Take the records below and retype them line by line, from the first line through the one containing "2，寻求bug解决思路。比如"; stop there.

[Supplied information — start]

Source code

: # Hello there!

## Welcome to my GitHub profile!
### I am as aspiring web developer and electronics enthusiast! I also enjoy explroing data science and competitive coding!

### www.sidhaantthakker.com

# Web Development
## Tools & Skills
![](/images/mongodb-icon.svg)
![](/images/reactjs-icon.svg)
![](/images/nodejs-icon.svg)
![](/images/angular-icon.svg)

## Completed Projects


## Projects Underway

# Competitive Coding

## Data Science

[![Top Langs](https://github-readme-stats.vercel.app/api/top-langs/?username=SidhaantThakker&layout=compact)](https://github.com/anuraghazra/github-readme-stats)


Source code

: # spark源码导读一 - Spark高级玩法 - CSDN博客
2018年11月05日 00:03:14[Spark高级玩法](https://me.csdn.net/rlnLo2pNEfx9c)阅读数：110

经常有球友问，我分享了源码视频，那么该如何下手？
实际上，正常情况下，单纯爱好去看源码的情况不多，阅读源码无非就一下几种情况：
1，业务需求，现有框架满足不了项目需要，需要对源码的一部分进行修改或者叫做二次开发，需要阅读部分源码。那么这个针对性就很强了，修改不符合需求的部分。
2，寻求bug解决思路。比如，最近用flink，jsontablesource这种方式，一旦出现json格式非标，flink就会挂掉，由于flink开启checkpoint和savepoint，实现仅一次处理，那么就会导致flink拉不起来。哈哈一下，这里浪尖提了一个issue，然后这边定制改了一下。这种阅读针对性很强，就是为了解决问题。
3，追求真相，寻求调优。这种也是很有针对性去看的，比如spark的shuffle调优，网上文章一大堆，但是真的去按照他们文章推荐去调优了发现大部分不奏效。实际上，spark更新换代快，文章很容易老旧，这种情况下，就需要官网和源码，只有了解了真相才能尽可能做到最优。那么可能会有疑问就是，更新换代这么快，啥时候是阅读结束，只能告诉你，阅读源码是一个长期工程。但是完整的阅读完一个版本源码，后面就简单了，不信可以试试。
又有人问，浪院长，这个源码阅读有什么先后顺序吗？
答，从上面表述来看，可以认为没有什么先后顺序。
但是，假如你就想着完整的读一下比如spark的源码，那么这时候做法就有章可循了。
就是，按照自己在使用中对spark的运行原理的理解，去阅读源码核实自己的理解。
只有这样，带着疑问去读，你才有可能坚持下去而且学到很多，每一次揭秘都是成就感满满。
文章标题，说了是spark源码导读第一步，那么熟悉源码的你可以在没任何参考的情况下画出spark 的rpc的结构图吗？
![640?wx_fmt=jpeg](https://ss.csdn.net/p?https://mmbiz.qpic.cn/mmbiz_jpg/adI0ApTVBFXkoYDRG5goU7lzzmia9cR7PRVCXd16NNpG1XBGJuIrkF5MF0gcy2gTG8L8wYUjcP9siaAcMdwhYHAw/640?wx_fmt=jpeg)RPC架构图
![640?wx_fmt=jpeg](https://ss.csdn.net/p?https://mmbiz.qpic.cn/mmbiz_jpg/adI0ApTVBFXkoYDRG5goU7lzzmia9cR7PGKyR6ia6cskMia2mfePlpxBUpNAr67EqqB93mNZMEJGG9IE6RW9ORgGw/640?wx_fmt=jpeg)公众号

[Supplied information — finish]

**Exercise solution**
Source code

: # Hello there!

## Welcome to my GitHub profile!
### I am as aspiring web developer and electronics enthusiast! I also enjoy explroing data science and competitive coding!

### www.sidhaantthakker.com

# Web Development
## Tools & Skills
![](/images/mongodb-icon.svg)
![](/images/reactjs-icon.svg)
![](/images/nodejs-icon.svg)
![](/images/angular-icon.svg)

## Completed Projects


## Projects Underway

# Competitive Coding

## Data Science

[![Top Langs](https://github-readme-stats.vercel.app/api/top-langs/?username=SidhaantThakker&layout=compact)](https://github.com/anuraghazra/github-readme-stats)


Source code

: # spark源码导读一 - Spark高级玩法 - CSDN博客
2018年11月05日 00:03:14[Spark高级玩法](https://me.csdn.net/rlnLo2pNEfx9c)阅读数：110

经常有球友问，我分享了源码视频，那么该如何下手？
实际上，正常情况下，单纯爱好去看源码的情况不多，阅读源码无非就一下几种情况：
1，业务需求，现有框架满足不了项目需要，需要对源码的一部分进行修改或者叫做二次开发，需要阅读部分源码。那么这个针对性就很强了，修改不符合需求的部分。
2，寻求bug解决思路。比如，最近用flink，jsontablesource这种方式，一旦出现json格式非标，flink就会挂掉，由于flink开启checkpoint和savepoint，实现仅一次处理，那么就会导致flink拉不起来。哈哈一下，这里浪尖提了一个issue，然后这边定制改了一下。这种阅读针对性很强，就是为了解决问题。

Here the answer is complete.